Like Menino, St. Fleur backed one of Patrick’s rivals in the 2006 gubernatorial election, then-Attorney General Thomas Reilly. Reilly picked her as his running mate until media reports of financial troubles caused her to withdraw within 24 hours. She handily won re-election to the Fifth Suffolk later that year.
For St. Fleur, her legislative work has been focused around education. “I got into the business because of education,” she said, pointing to her support for the MCAS standardized test and charter schools. Both were not as popular when she first elected in 1999, she said.

The MCAS test has pointed to where the state needs to address the undereducated and led to a redirection of resources. “To me that’s a success, when you can shed a light on the problem,” she said.

Another point of pride is her hand in the creation of the Department of Early Education and Care in 2005 to oversee early education and care and after-school services for families. “Education is a continuum that begins at birth,” she said.

She also pointed to the One Family scholarship, a program for which she included money in the state budget. The program focuses on homeless families headed by single mothers. “My life story is so similar,” she said.
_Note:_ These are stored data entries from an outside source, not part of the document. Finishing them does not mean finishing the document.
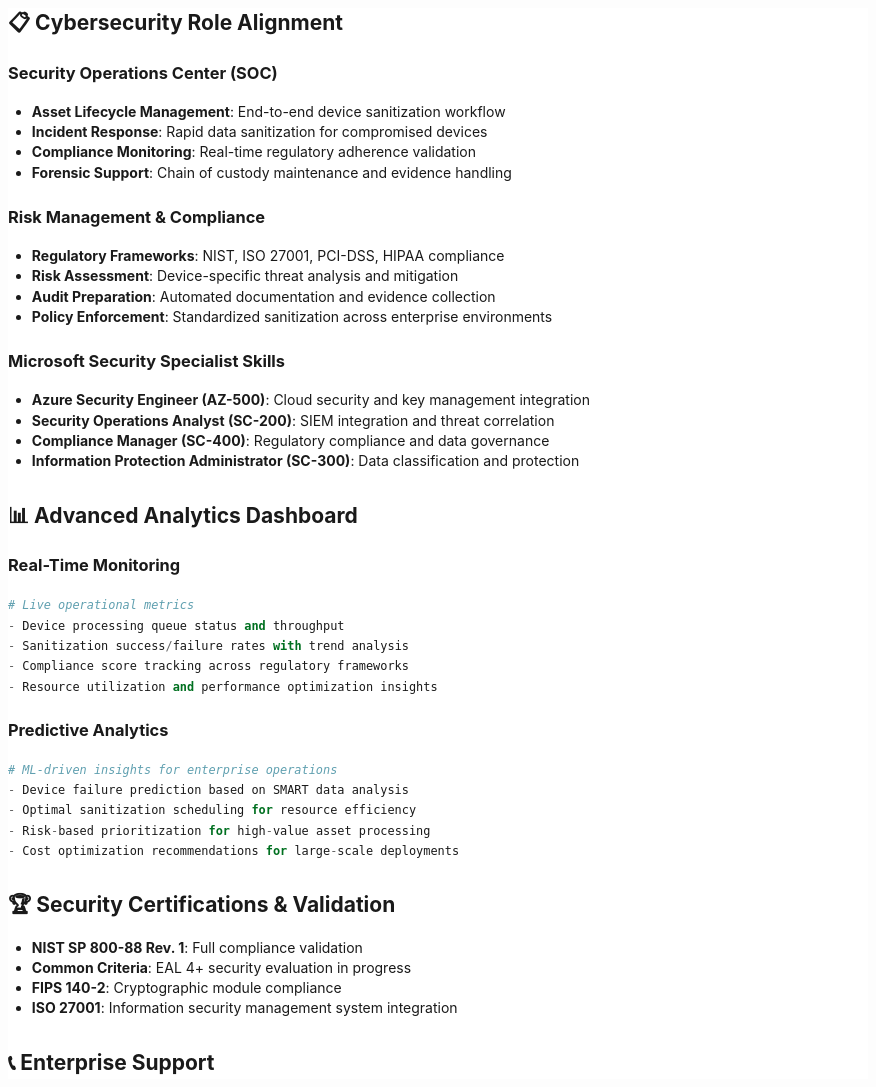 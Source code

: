 ## 📋 Cybersecurity Role Alignment

### Security Operations Center (SOC)
- **Asset Lifecycle Management**: End-to-end device sanitization workflow
- **Incident Response**: Rapid data sanitization for compromised devices
- **Compliance Monitoring**: Real-time regulatory adherence validation
- **Forensic Support**: Chain of custody maintenance and evidence handling

### Risk Management & Compliance
- **Regulatory Frameworks**: NIST, ISO 27001, PCI-DSS, HIPAA compliance
- **Risk Assessment**: Device-specific threat analysis and mitigation
- **Audit Preparation**: Automated documentation and evidence collection
- **Policy Enforcement**: Standardized sanitization across enterprise environments

### Microsoft Security Specialist Skills
- **Azure Security Engineer (AZ-500)**: Cloud security and key management integration
- **Security Operations Analyst (SC-200)**: SIEM integration and threat correlation
- **Compliance Manager (SC-400)**: Regulatory compliance and data governance
- **Information Protection Administrator (SC-300)**: Data classification and protection

## 📊 Advanced Analytics Dashboard

### Real-Time Monitoring
```python
# Live operational metrics
- Device processing queue status and throughput
- Sanitization success/failure rates with trend analysis  
- Compliance score tracking across regulatory frameworks
- Resource utilization and performance optimization insights
```

### Predictive Analytics
```python
# ML-driven insights for enterprise operations
- Device failure prediction based on SMART data analysis
- Optimal sanitization scheduling for resource efficiency
- Risk-based prioritization for high-value asset processing
- Cost optimization recommendations for large-scale deployments
```

## 🏆 Security Certifications & Validation

- **NIST SP 800-88 Rev. 1**: Full compliance validation
- **Common Criteria**: EAL 4+ security evaluation in progress
- **FIPS 140-2**: Cryptographic module compliance
- **ISO 27001**: Information security management system integration

## 📞 Enterprise Support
“It’s not about giving people subsidies,” St. Fleur said. The women in the program graduate from school, become self-sufficient and, for example, purchase three-deckers in Dorchester, she said.
“It’s about wealth creation,” St. Fleur said.

“Poverty breeds what we’ve seen,” she said, referring to the spate of gun violence that has hit Dorchester and Roxbury and caused the death of two 14-year-olds.

The two key moments of her tenure, as she recalls them: Her appointment as the first woman and person of color as vice chair of the budget-writing House Ways and Means Committee, and her vote to keep gay marriage from being put to a statewide referendum.

In the gay marriage debate, St. Fleur, who grew up Roman Catholic, said her support of gay marriage pitted her against family and friends. “It caused a lot of conflict for me personally,” she said.

St. Fleur recalled the “joy of the people who reclaimed a piece of their humanity that had been denied.”
She said it was “not the same as being delivered from slavery,” but there were similarities between the fight to abolish slavery and the right to marry. “Thank God it’s a living document,” she said of the U.S. Constitution. If it wasn’t, “I would not be freely talking to you right now.”

In her farewell speech, she touched on those issues and others, adding that helping Haitians deal with the devastating January earthquake was a “deeply rewarding experience.” She thanked lawmakers for helping her through “so many ups and downs.”

“You’ve helped me bury my father,” she said. “You’ve helped me bury people I love.”

She also briefly broke into a gospel song, “I Won’t Complain”: “I’ve had some hills to climb/I’ve had some weary days/And some sleepless nights/But when I look around/And I think things over/All of my good days/Outweigh my bad days.”

House lawmakers stood and applauded.

“I’ve had struggles in my life but none of it has been worthless,” she told the Reporter. “I’m just blessed. I’m still idealistic. I’m a realist, I’m pragmatic. But I do believe in the better angels.”
Material from State House News Service was used in this report.